夜和月色为沙海注入活力,充当临时休憩的地下营地在这里星罗棋布。
很快摇曳的火光连成线、接成片,昼伏夜出的人们纷纷钻出来,准备借月神的赐福继续赶路。奇形怪状的沙船跃出沙面疾驰而过,轰鸣声由远至近。
船身劈开沙丘,拽起沙线,鼓动烟尘,沿没有遗迹暗礁的固定线路游弋,仿佛海中的鱼群。
规模大些的船队,领航沙船恨不能变成一颗耀眼的启明星,它点缀着刺眼的光,划出一道亮线为船队指引前行方向。
单打独斗的沙船甲板上,灯光稍显暗淡,可聒噪的声音毫不示弱,人们登上甲板开怀畅饮,欣赏起只有在沙海才能见到的奇景。
月色赶走高温,一并卷起死气沉沉与孤寂,将它们丢进西边仅剩一线的阳光中烧尽。
忽冷忽热的风上下夹攻,三合一边出汗一边打冷颤。他听着寄居蟹为自己解释赛赢思念出的所谓“冷热空气对流”、“热气上升膨胀冷却”、“浮力大于重力”究竟是什么意思。耳畔沙船的轰鸣声如同一枚枚铅锤重重夯在内心合情合理的围墙上。

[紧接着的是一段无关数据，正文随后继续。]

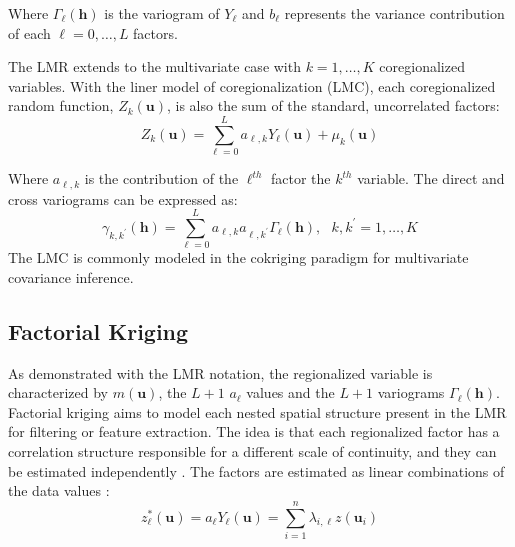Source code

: Where $\Gamma_{\ell}(\mathbf{h})$ is the variogram of $Y_{\ell}$ and $b_{\ell}$ represents the variance contribution of each $\ell=0,\dots,L$ factors.

The LMR extends to the multivariate case with $k=1,\dots,K$ coregionalized variables. With the liner model of coregionalization (LMC), each coregionalized random function, $Z_{k}(\mathbf{u})$, is also the sum of the standard, uncorrelated factors:
\begin{equation*}
    Z_{k}(\mathbf{u}) = \sum_{\ell=0}^{L} a_{\ell, k} Y_{\ell}(\mathbf{u}) + \mu_{k}(\mathbf{u})
\end{equation*}

Where $a_{\ell, k}$ is the contribution of the $\ell^{th}$ factor the $k^{th}$ variable. The direct and cross variograms can be expressed as:
\begin{equation*}
    \gamma_{k,k^{\prime}}(\mathbf{h}) = \sum_{\ell=0}^{L} a_{\ell, k} a_{\ell, k^{\prime}} \Gamma_{\ell}(\mathbf{h}), \ \ \ k,k^{\prime} = 1,\dots,K
\end{equation*}
The LMC is commonly modeled in the cokriging paradigm for multivariate covariance inference.

\subsection{Factorial Kriging}
\label{subsec:01factorial}

As demonstrated with the LMR notation, the regionalized variable is characterized by $m(\mathbf{u})$, the $L + 1$ $a_{\ell}$ values and the $L + 1$ variograms $\Gamma_{\ell}(\mathbf{h})$. Factorial kriging aims to model each nested spatial structure present in the LMR for filtering or feature extraction. The idea is that each regionalized factor has a correlation structure responsible for a different scale of continuity, and they can be estimated independently \citep{matheron1982factorial}. The factors are estimated as linear combinations of the data values \cite{deutsch2007recall}:
\begin{equation*}
    z_{\ell}^{*}(\mathbf{u}) = a_{\ell} Y_{\ell}(\mathbf{u}) = \sum_{i=1}^{n} \lambda_{i, \ell} z(\mathbf{u}_{i})
\end{equation*}


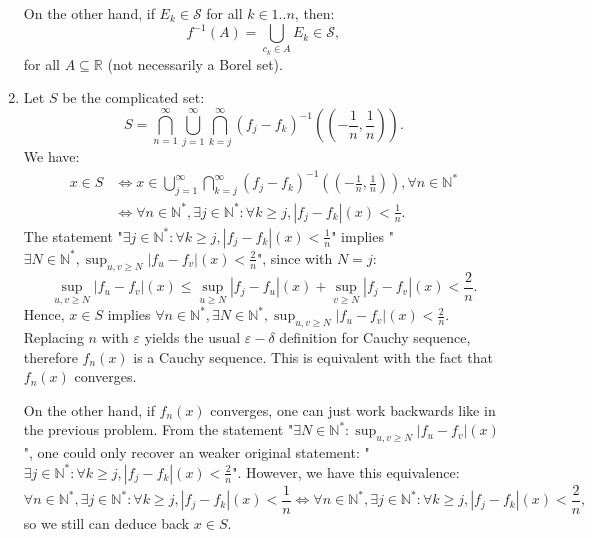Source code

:\begin{enumerate}[label=\textbf{2B.\arabic*}]
  On the other hand, if \( E_{k} \in \mathcal{S} \) for all \( k \in 1..n \),
  then:
  \[
    f^{-1}(A) = \bigcup_{c_{k} \in A} E_{k} \in \mathcal{S}
  ,\] for all \( A \subseteq \mathbb{R} \) (not necessarily a Borel set).
\item Let \( S \) be the complicated set:
  \[
    S = \bigcap_{n=1}^{\infty} \bigcup_{j=1}^{\infty} \bigcap_{k=j}^{\infty}
    (f_{j}-f_{k})^{-1}\left( \left( -\frac{1}{n}, \frac{1}{n} \right)  \right) 
  .\] 
  We have:
  \begin{align*}
    x \in S &\iff x \in \bigcup_{j=1}^{\infty} \bigcap_{k=j}^{\infty}
    (f_{j}-f_{k})^{-1}\left( \left( -\frac{1}{n}, \frac{1}{n} \right)  \right) ,
    \forall n \in \mathbb{N}^{*}\\
            &\iff \forall n \in \mathbb{N}^{*}, \exists j \in \mathbb{N}^{*}:
            \forall  k \ge j,
            |f_{j}-f_{k}|(x) <  \frac{1}{n}
  .\end{align*}
  The statement "\( \exists j \in \mathbb{N}^{*}: \forall k \ge j,
  |f_{j}-f_{k}|(x) < \frac{1}{n} \)" implies "\( \exists N \in \mathbb{N}^{*},
  \sup_{u, v \ge  N} |f_{u}-f_{v}|(x) < \frac{2}{n} \)", since with \( N = j \):
  \[
    \sup_{u, v \ge N} |f_{u}-f_{v}|(x) \le  \sup_{u\ge N}|f_{j}-f_{u}|(x) +
    \sup_{v\ge N}|f_{j}-f_{v}|(x) < \frac{2}{n}
  .\] 
  Hence, \( x \in S \) implies \( \forall n \in \mathbb{N}^{*}, \exists  N \in
  \mathbb{N}^{*}, \sup_{u, v \ge  N} |f_{u}-f_{v}|(x) < \frac{2}{n} \). Replacing
  \( n \) with \( \varepsilon \) yields the usual \( \varepsilon-\delta \)
  definition for Cauchy sequence, therefore \( f_{n}(x) \) is a Cauchy sequence.
  This is equivalent with the fact that \( f_{n}(x) \) converges.

  On the other hand, if \( f_{n}(x) \) converges, one can just work backwards
  like in the previous problem. From the statement "\( \exists N \in
  \mathbb{N}^{*}: \sup_{u,v \ge N} |f_{u}-f_{v}|(x) \)",
  one could only recover an weaker original statement: "\( \exists j \in
  \mathbb{N}^{*}: \forall k \ge j, |f_{j}-f_{k}|(x) < \frac{2}{n} \)". However,
  we have this equivalence:
  \[
            \forall n \in \mathbb{N}^{*}, \exists j \in \mathbb{N}^{*}:
            \forall  k \ge j,
            |f_{j}-f_{k}|(x) <  \frac{1}{n}
            \iff
            \forall n \in \mathbb{N}^{*}, \exists j \in \mathbb{N}^{*}:
            \forall  k \ge j,
            |f_{j}-f_{k}|(x) <  \frac{2}{n}
  ,\] so we still can deduce back \( x \in S \).


\end{enumerate}
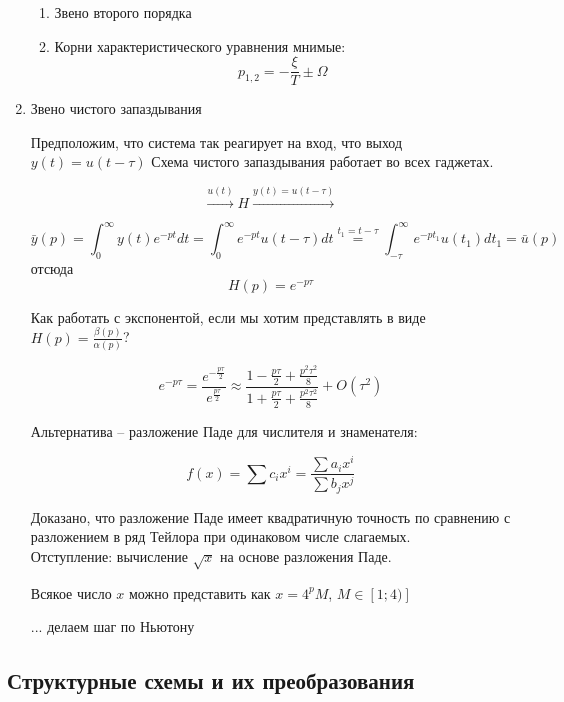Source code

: \documentclass[main.tex]{subfiles}
\begin{document}
\begin{enumerate}[noitemsep]
    \begin{enumerate}[noitemsep]
        \item Звено второго порядка
        \item Корни характеристического уравнения мнимые:
        $$ p_{1,2} = - \frac{\xi}{T} \pm \Omega $$
    \end{enumerate}

    \item Звено чистого запаздывания

    Предположим, что система так реагирует на вход, что выход $ y(t) = u(t-\tau) $
    Схема чистого запаздывания работает во всех гаджетах.

    $$ \xrightarrow{u(t)} \boxed{H} \xrightarrow{y(t)=u(t-\tau)} $$

    $$ \bar y(p) = \int_{0}^{\infty} y(t)e^{-pt}dt = \int_{0}^{\infty} e^{-pt}u(t-\tau) dt \overset{t_1=t-\tau}= \int_{-\tau}^{\infty}e^{-pt_1}u(t_1)dt_1 = \bar u(p)  $$
    отсюда
    $$ \boxed{H(p)=e^{-p\tau}} $$

    Как работать с экспонентой, если мы хотим представлять в виде $ H(p) = \frac{\beta(p)}{\alpha(p)} $?

    $$ e^{-p\tau} = \frac{e^{-\frac{p\tau}{2}}}{e^{\frac{p\tau}{2}}} \approx \frac{1 - \frac{p\tau}{2} + \frac{p^2\tau^2}{8}}{1 + \frac{p\tau}{2} + \frac{p^2\tau^2}{8}} + O(\tau^2) $$ %

    Альтернатива -- разложение Паде для числителя и знаменателя:

    $$ f(x) = \sum c_ix^i = \frac{\sum a_i x^i}{\sum b_j x^j} $$

    Доказано, что разложение Паде имеет квадратичную точность по сравнению с разложением в ряд Тейлора при одинаковом числе слагаемых.\\

    Отступление: вычисление $ \sqrt x $ на основе разложения Паде.

    Всякое число $ x $ можно представить как $ x = 4^pM $, $M \in [1;4)]$

    ... делаем шаг по Ньютону





\end{enumerate}

\subsection{Структурные схемы и их преобразования}
\end{document}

抛开自己听不懂的科学魔咒,三合还是很喜欢沙海的夜晚,甚至有一丝享受。
他尝试嗅出沙海晚风里夹带着怎样的信息,思乡之情已乘风一路向南回到渔村。
与白天如铁板炙烤的痛苦不同,夜幕缓缓拉上空气格外怡人,清冷的风降下来逼出体内积蓄的酷热余毒。
沙海已完全苏醒过来,正以全新的面目接待怀揣不同目的的访客。
有几艘沙船放慢速度靠近三合所在的墓穴,船上的人朝矮人热络的挥手致意,二子的同乡站在船舷一侧,为他们丢出烈酒和给养。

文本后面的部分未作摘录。